The festival was a flurry of activity.

In the crafts area 7-year-old Reese Fisher and 8-year old Jacob Calis put the finishing touches on their fish paintings, while in the fisheries lab, Alexander McCollam learned that “blue crabs represent 75% of all shellfish caught in the Gulf.”


Others watch as lionfish, an invasive and poisonous species that has gotten a foothold in the Gulf and south Atlantic, gulped minnows for lunch.

For the children and their adult guests lunch at the cafeteria consisting of chili dogs, chips and punch was free.

A favorite place for the children was a “gator nursery” where they kids interacted with baby alligators. Twelve-year-old twin brothers Anthony and Elijah Billiot proudly demonstrated the proper way to hold them.


“Today I learned that alligators have stronger jaws than crocodiles” remarked Anthony.

Elijah learned “that earthquakes cause rivers to move.”

“This is how we show off LUMCON,” Nancy Rabalais said, emphasizing that “it’s important to our state on so many levels.”


Terrebonne Parish President Michel Claudet agreed.
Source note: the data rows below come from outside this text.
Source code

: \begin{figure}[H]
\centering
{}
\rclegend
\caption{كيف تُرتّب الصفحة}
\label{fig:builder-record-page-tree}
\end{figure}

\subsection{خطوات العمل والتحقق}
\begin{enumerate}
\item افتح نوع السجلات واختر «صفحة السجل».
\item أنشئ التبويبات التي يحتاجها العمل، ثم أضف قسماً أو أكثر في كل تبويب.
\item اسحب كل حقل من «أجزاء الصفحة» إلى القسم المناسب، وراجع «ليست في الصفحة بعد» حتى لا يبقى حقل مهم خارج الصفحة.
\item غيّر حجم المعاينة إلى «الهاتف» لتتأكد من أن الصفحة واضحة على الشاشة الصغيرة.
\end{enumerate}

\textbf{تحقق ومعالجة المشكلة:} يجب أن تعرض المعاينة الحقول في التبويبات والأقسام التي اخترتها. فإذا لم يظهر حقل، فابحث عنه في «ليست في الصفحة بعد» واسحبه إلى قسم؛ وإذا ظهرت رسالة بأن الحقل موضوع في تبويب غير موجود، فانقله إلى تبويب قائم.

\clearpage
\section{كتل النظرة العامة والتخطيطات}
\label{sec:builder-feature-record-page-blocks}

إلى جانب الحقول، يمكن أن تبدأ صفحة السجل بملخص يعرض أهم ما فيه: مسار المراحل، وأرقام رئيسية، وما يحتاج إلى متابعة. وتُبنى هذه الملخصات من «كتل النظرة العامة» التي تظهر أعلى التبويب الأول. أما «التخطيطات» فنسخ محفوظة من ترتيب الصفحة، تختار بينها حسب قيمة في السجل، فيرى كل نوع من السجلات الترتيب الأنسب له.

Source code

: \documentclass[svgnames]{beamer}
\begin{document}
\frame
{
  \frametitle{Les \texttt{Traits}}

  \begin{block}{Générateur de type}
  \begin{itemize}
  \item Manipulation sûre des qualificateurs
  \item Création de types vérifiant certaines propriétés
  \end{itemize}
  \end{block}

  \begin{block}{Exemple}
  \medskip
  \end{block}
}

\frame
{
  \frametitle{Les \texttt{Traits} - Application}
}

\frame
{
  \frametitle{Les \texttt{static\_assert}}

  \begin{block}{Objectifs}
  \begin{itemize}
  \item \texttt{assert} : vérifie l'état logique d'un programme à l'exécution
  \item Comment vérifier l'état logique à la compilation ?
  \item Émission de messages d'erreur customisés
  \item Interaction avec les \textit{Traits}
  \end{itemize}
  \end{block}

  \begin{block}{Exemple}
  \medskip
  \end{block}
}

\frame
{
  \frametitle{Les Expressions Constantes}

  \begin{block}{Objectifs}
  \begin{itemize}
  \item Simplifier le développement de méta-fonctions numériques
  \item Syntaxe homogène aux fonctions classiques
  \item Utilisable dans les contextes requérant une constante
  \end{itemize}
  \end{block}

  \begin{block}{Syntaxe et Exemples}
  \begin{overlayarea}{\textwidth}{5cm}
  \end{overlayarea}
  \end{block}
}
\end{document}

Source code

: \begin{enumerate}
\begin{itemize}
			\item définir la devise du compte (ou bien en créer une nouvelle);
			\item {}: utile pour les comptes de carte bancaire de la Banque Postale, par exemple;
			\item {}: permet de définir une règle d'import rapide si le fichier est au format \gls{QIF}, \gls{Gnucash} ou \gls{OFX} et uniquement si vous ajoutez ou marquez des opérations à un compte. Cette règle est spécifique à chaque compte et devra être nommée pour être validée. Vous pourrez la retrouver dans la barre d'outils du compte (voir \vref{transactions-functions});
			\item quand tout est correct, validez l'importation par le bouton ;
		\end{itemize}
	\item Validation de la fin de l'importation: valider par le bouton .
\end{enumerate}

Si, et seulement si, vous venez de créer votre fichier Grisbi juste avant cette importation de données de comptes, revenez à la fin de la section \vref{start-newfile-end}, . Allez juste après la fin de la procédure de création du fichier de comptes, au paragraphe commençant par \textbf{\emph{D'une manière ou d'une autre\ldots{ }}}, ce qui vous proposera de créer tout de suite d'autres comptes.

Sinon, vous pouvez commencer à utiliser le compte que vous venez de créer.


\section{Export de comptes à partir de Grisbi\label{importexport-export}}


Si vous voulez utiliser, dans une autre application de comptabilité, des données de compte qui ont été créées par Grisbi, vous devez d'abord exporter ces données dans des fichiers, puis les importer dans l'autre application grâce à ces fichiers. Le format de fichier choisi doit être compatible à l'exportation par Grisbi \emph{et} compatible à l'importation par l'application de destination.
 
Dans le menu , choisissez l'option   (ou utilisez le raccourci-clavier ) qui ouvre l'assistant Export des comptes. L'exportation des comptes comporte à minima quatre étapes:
“What a great organization and institution we have here in our parish,” he said. “I encourage everyone to come and visit.”

Rabalais noted, however, that state budget talks currently taking place in Baton Rouge could have a profound effect on the consortium’s future.


“If the state budget gets passed with massive cuts to higher education LUMCON will be adversely affected,” she said. “Our ability to continue our work here will be in jeopardy.”